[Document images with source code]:
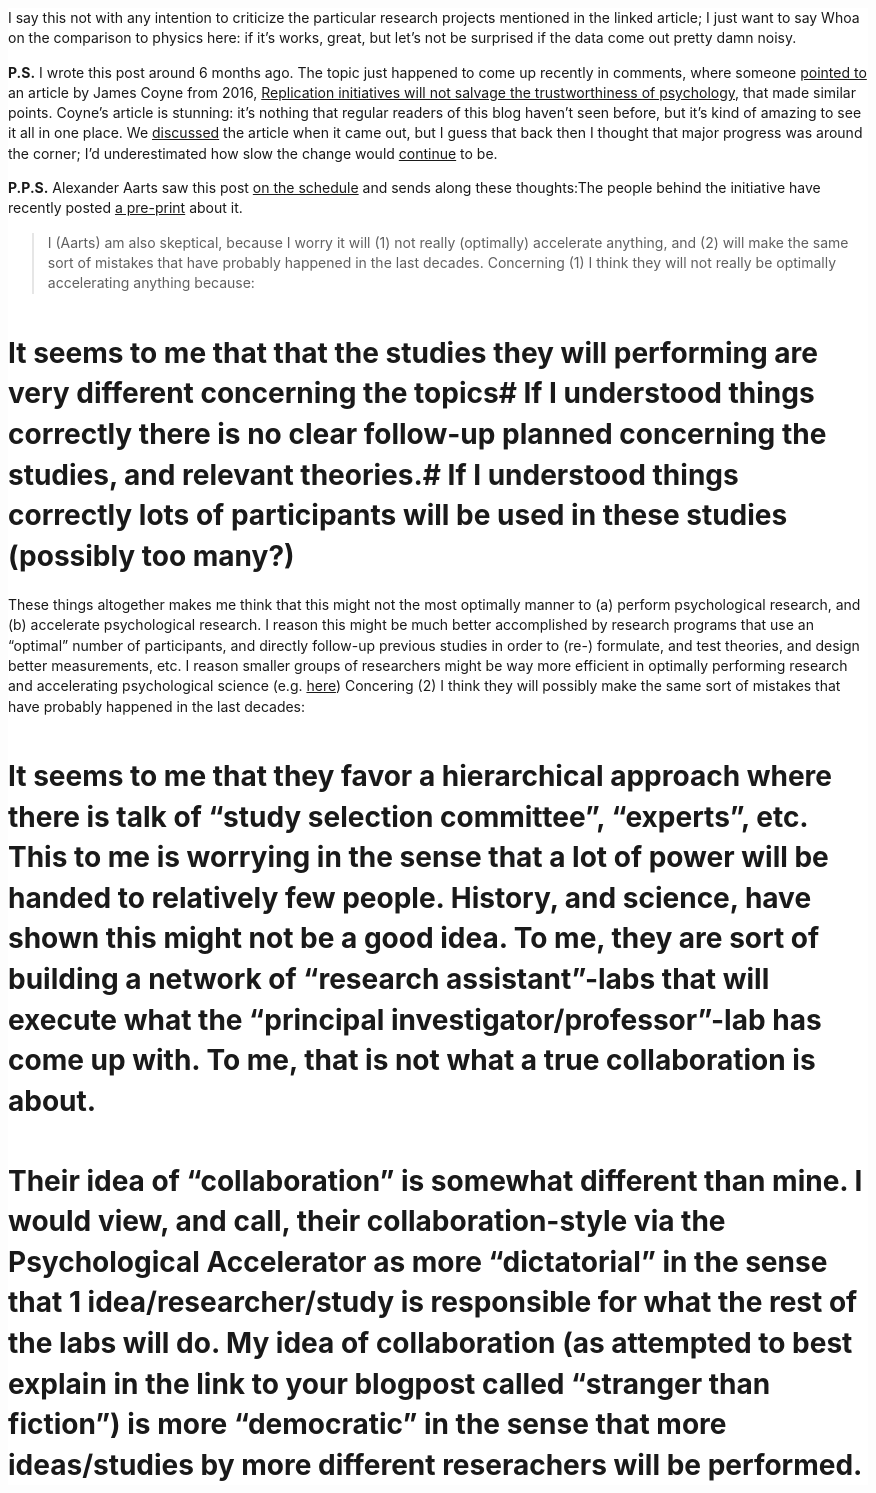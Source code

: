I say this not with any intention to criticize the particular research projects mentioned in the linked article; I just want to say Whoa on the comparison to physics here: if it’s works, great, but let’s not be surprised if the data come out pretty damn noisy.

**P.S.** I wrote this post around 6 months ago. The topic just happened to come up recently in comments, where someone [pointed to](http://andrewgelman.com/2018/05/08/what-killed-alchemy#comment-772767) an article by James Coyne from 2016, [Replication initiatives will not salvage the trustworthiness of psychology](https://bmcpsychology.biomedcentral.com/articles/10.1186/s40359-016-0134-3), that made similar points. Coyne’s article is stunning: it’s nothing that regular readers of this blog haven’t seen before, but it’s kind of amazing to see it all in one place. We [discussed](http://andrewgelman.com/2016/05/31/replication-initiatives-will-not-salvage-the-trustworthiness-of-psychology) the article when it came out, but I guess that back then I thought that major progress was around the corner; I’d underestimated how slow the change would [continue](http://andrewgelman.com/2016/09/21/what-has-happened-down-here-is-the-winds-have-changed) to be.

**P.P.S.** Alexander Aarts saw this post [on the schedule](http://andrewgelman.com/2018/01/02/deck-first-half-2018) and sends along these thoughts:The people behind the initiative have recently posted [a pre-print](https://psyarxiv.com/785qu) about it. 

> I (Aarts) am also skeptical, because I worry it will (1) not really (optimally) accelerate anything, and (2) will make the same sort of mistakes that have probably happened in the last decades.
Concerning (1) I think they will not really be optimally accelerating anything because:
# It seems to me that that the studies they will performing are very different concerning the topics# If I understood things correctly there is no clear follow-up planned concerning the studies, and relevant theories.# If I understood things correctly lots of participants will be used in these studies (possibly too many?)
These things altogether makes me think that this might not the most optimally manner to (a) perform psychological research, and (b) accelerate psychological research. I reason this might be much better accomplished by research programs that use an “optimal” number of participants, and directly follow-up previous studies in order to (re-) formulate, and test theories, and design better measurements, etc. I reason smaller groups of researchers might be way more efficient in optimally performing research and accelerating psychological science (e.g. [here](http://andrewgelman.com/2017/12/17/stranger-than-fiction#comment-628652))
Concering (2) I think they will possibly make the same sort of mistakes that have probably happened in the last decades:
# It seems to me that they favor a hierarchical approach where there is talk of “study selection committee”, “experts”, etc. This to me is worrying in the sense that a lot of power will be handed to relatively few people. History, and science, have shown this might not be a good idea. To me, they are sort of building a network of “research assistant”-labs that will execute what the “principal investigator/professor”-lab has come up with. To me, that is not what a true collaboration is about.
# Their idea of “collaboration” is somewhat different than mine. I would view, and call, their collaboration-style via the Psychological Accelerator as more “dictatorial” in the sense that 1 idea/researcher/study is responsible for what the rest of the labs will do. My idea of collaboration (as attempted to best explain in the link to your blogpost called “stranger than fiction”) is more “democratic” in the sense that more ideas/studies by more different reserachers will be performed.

[Aim of the exercise]:
In the data above, count the lines where the word "might" appears; reply with the number only.

[Answer to the exercise]:
2